Bullish on Mistakes Letters from the Country by Marsha Boulton

When I was in my tender twenties no one would have guessed that I would end up living on a farm. I was a downtown girl. I was high heels, not Wellington boots. But all of that changed when the saw the old yellow-brick farmhouse, set on a hill surrounded by rolling pasture and forest. I didn’t notice that I was buying a corner farmer without any fencing. I didn’t notice that the only hint of a barn was a falling-down chicken coop. When you think you have found paradise the dream becomes an envelope that seals out reality. Because I was green as a corn sprout, I made a lot of mistakes. My first summer on the farm, I was determined to earn big bucks farming. So I bought into that little advertisement you sometimes see in newspapers. It says something like: “You can earn up to $2,000 an acre growing pickle cucumbers.” All I earned was a sore back. After costs, my tally was $23.16. Oops. But after two decades on the farm, I have learned a few things. For instance, I now know that dinner is what is served at lunch time and supper is what you eat at dinner time. Lunch is a sort of snack that the “ladies” serve when the euchre game ends or the dance is over. And I have learned that I am not the first newcomer to make mistakes. For instance, a lawyer I know once bought a farm as a country retreat. The lawyer liked cows. He didn’t want to start a cattle empire. He just liked the notion of having a few cows.

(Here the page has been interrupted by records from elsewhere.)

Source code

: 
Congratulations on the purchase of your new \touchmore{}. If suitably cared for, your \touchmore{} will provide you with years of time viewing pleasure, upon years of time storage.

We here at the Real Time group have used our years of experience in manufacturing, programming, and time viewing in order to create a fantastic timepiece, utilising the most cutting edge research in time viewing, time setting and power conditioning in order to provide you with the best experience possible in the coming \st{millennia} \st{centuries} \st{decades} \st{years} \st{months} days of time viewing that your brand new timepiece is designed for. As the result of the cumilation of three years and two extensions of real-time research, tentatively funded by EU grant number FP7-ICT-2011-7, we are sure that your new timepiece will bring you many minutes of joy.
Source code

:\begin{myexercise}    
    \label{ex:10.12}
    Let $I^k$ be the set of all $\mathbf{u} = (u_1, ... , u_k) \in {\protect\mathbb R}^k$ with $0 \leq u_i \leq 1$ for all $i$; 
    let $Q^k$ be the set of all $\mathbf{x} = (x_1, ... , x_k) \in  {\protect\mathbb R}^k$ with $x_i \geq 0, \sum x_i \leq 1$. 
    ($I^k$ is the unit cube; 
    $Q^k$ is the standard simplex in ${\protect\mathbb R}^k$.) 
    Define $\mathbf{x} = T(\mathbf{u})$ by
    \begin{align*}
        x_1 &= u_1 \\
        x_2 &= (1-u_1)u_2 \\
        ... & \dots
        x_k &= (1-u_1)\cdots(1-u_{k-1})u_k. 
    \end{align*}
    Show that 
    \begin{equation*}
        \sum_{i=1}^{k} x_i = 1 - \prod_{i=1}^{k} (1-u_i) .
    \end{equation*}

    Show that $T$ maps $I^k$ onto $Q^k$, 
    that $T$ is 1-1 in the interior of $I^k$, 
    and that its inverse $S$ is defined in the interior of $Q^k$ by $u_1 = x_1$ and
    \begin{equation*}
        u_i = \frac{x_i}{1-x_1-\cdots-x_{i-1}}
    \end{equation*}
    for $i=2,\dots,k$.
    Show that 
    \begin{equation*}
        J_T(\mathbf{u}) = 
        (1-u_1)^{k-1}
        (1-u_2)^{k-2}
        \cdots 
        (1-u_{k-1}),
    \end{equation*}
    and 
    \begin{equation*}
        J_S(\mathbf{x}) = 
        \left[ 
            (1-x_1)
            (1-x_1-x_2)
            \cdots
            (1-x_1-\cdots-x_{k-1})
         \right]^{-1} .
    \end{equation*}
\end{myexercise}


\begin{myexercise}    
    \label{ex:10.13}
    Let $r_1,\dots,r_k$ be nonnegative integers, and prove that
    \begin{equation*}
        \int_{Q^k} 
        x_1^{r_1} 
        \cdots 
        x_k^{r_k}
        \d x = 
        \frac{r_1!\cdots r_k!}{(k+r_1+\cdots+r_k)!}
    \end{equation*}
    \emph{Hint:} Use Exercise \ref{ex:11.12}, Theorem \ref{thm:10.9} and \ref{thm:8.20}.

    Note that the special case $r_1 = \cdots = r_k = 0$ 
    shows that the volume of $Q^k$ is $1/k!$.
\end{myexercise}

So he went to a neighbouring farm and bought a dozen of the colour that appealed to him. He put up the fences, and he hired a lad to care for the cows. It gave him great pleasure to see the cows grazing in his fields. Then came the question of breeding the cows. And all of a sudden, the lawyer became a farmer. “Of course, I’m having them bred,” he told the neighbours. And he asked for the name of the best bull seller around. Like a lot of city folk who come to the country, this was one urbanite who wasn’t going to let country folk tell him what to do every inch of the way. They were his cows, goll-darn-it, and he was going to see that they were bred to the best darn bulls around.